= Ernst Petzold =

Ernst Petzold (27 March 1930 – 21 January 2017) was a German Lutheran theologian and pastor. He was the father of Martin Petzold, a tenor.

== Career ==

Born in Leipzig, Petzold attended the Thomasschule from 1940 to 1948 and was a member of the Thomanerchor under Günther Ramin. Until the spring of 1951, he sang as a guest with the boys' choir.

After Gymnasium, he studied Protestant theology at the University of Leipzig. He served as pastor in Mutzschen-Ragewitz from 1955 to 1959, then at the church St. Afra in Meissen. From 1965 he was director of the State Office for Church Home Mission and representative of the Agency of the Lutheran Church of Saxony. In 1976 he took the position of Director of Social Service Agency of the Protestant churches in the GDR. In 1981 he completed his dissertation "Eschatologie als Impuls und als Korrektiv für den Dienst der rettenden Liebe, dargestellt an der Theologie Johann Hinrich Wicherns" eschatology as impulse and as a corrective for the service of the saving love, shown in the theology of Johann Hinrich Wichern.
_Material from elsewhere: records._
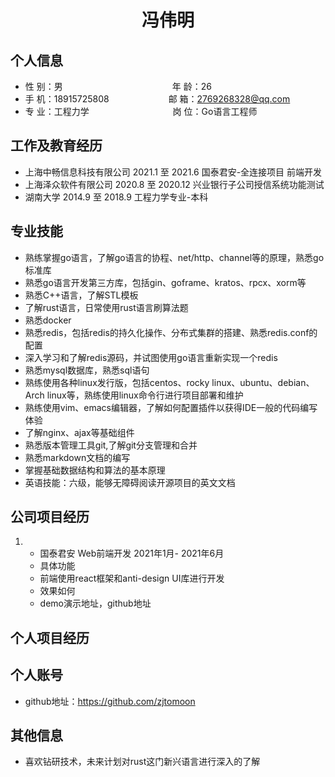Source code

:  <center>
     <h1>冯伟明</h1>
 </center>


## 个人信息 

* 性 别：男&emsp;&emsp;&emsp;&emsp;&emsp;&emsp;&emsp;&emsp;&emsp;&emsp;&emsp;&emsp;&ensp;年 龄：26
* 手 机：18915725808&emsp;&emsp;&emsp;&emsp;&emsp;&emsp;&ensp;   邮 箱：2769268328@qq.com
* 专 业：工程力学&emsp;&emsp;&emsp;&emsp;&emsp;&emsp; &emsp;&emsp;&emsp; 岗 位：Go语言工程师

## 工作及教育经历

* 上海中畅信息科技有限公司			2021.1 至 2021.6		国泰君安-全连接项目  前端开发
* 上海泽众软件有限公司                    2020.8 至 2020.12      兴业银行子公司授信系统功能测试   
* 湖南大学	                                       2014.9 至 2018.9        工程力学专业-本科        

## 专业技能

* 熟练掌握go语言，了解go语言的协程、net/http、channel等的原理，熟悉go标准库
* 熟悉go语言开发第三方库，包括gin、goframe、kratos、rpcx、xorm等
* 熟悉C++语言，了解STL模板
* 了解rust语言，日常使用rust语言刷算法题
* 熟悉docker
* 熟悉redis，包括redis的持久化操作、分布式集群的搭建、熟悉redis.conf的配置
* 深入学习和了解redis源码，并试图使用go语言重新实现一个redis
* 熟悉mysql数据库，熟悉sql语句
* 熟练使用各种linux发行版，包括centos、rocky linux、ubuntu、debian、Arch linux等，熟练使用linux命令行进行项目部署和维护
* 熟练使用vim、emacs编辑器，了解如何配置插件以获得IDE一般的代码编写体验
* 了解nginx、ajax等基础组件
* 熟悉版本管理工具git,了解git分支管理和合并
* 熟悉markdown文档的编写
* 掌握基础数据结构和算法的基本原理
* 英语技能：六级，能够无障碍阅读开源项目的英文文档

## 公司项目经历

1. - 国泰君安 Web前端开发   2021年1月- 2021年6月
   
    * 具体功能 
    * 前端使用react框架和anti-design UI库进行开发
    * 效果如何
    * demo演示地址，github地址 
   

## 个人项目经历



## 个人账号 
* github地址：https://github.com/zjtomoon

## 其他信息 
* 喜欢钻研技术，未来计划对rust这门新兴语言进行深入的了解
From 1990 to 1995 he was vice-president of the charitable organisation Diakonisches Werk of the Protestant Church in Berlin. From 1988 to 1992 he was president of the "Internationaler Verbandes für Innere Mission und Diakonie" (International Association for Inner Mission and Charity), called from 1989 "Europäischer Verband für Diakonie" (European Association for Charity).

Petzold was instrumental to help the church's charity organisation even in the difficult times in East Germany. He was especially active in the help to handicapped people. After the unification of Germany, he worked towards a unification of the organisations in East and West.